Economics actually teaches that the most efficient queuing system involves people joining at the front, because that way they endure the wait in proportion with their internal system of preferences. Societal sense of propriety literally leads to an inefficient outcome across the board because for cultural reasons we pretty universally join a queue at the back.
But then if you are in a queue already the most efficient response is to leave and rejoin at the front. Quite soon you don't have a queue, you have a brawl.
It works when joining the queue has a high enough transaction cost.
For example, a website or phone support line cutting off a pending connection, forcing the requester to notice and then reconnect, or give up and leave (which makes service faster for others waiting)
So you can never leave a queue? Queuing would then be discouraged, wouldn't it? Making the move to buy something would often ensure you can't buy it but can also not buy anything else because someone else will cut in front of you and if you're out of luck, you'll be stuck in the queue forever, abandoning it is not allowed. Enjoy starving for greater efficiencies.
I'm not well versed in queuing theory, but I would assume that's rather the point. The existence of an unboundedly growing queue implies an inability to keep up with demand, so someone has to lose. The most shameless queue jumpers get served earlier because they have the highest priority. Anyone stuck in the queue didn't have a high enough priority in the first place.
From a utilitarian standpoint it makes sense :shrug:
With normal queuing, you get served eventually and can calculate the time it will take to get what you need. I fail to see how removing both of those parts makes it more efficient, and intuitively it seems that it would mostly lead everyone to avoid queuing unless absolutely necessary or to only try to buy things that surely nobody else wants. Mean wait time down, only the least desired products get bought, and even those only when starvation is the alternative.
I don't get it either. My understanding is that with a queue, we are trading our time to get what we want. Is he saying instead of trading time, we should fork out cash to jump the queue?
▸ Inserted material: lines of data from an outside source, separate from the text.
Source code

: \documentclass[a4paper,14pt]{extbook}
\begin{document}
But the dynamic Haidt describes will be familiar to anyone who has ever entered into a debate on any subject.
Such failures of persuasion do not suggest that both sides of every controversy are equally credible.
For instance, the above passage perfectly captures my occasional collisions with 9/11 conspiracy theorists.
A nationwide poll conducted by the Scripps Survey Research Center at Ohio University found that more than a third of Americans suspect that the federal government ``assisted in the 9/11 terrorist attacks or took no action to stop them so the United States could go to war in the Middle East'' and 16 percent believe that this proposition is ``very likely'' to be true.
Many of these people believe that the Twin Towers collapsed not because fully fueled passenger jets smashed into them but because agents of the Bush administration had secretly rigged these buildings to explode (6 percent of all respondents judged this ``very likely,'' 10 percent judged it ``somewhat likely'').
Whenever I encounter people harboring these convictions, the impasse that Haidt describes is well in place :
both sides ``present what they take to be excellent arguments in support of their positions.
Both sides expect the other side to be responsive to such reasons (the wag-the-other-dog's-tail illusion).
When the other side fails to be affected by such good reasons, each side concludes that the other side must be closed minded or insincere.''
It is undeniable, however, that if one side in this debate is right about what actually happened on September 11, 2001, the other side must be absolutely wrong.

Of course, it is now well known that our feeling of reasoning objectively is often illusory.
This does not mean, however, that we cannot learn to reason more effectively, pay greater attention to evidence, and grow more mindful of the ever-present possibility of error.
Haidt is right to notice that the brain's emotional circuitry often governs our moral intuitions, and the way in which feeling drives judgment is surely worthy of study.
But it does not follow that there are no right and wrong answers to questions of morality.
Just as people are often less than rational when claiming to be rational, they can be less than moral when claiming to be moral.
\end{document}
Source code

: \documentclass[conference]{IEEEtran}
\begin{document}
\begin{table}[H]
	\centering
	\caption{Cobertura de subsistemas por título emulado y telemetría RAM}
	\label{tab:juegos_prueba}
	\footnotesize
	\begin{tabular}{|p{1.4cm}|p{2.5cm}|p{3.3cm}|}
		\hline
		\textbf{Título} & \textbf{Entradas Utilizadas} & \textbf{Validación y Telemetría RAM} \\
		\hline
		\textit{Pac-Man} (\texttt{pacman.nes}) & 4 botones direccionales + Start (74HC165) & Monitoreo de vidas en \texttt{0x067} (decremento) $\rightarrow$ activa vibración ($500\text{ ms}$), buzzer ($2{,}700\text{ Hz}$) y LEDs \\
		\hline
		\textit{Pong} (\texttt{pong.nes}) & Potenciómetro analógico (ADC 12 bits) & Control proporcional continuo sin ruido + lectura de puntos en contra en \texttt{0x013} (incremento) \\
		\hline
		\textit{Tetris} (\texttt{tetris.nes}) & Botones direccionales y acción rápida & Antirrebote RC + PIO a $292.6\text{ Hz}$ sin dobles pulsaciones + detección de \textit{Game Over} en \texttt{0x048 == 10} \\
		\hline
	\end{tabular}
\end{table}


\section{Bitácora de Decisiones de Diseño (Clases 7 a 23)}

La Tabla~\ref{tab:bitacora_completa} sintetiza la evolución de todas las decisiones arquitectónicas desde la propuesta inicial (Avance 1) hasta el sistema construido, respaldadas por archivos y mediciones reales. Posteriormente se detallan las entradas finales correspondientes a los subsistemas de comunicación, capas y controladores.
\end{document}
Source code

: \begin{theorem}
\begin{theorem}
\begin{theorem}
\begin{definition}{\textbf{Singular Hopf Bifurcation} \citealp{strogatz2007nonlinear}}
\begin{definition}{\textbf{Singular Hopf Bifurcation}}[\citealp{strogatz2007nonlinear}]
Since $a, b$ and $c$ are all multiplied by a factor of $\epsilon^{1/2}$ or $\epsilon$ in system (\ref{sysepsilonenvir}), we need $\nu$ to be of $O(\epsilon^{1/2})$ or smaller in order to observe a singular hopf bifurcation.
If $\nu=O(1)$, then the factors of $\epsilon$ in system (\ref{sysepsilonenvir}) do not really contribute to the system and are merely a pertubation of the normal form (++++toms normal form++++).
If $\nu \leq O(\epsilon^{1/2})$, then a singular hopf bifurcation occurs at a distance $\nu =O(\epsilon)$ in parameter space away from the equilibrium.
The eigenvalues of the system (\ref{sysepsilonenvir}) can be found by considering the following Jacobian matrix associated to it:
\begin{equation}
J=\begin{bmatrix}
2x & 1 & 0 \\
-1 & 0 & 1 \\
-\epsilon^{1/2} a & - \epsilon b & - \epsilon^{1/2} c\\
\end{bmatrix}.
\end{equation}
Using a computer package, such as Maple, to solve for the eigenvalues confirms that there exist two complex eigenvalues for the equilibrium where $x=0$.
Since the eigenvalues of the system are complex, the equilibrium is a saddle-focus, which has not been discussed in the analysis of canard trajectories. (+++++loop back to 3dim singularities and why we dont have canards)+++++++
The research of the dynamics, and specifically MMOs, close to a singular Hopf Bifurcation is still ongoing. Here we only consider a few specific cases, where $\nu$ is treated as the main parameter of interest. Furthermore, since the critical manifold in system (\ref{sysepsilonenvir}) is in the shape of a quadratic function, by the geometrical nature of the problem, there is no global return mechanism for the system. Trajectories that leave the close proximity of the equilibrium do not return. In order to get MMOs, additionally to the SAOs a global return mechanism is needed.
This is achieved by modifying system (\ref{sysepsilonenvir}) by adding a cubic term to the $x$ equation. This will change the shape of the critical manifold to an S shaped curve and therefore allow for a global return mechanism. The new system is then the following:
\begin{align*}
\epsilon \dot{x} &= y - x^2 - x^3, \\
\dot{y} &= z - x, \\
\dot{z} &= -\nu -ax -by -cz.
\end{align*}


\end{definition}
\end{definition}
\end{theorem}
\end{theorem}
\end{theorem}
Here is a TWO hour long documentary on Youtube that talked all the machinations/tweaks Disneyland made to queueing. TLDR, you have to stay at a Disney Hotel to really jump the queue, buy some crazy app, and make reservations months in advance. It is really stupid. https://www.youtube.com/watch?v=9yjZpBq1XBE
Is this one of those purely theoretical economics thing or Does this assume there is a different queuing stage from a moving stage? Otherwise it seems like there are too many physical mechanics at play, like should I be able to join the line as soon as I see the line for the roller coaster start moving. How are ties broken if everyone tried to join the line at the same time.
With enough queue jumpers the line collapses into a crowd shouting for service - a crowd that is bigger than the line. Meaning the average service rate has fallen - that is, a less efficient system.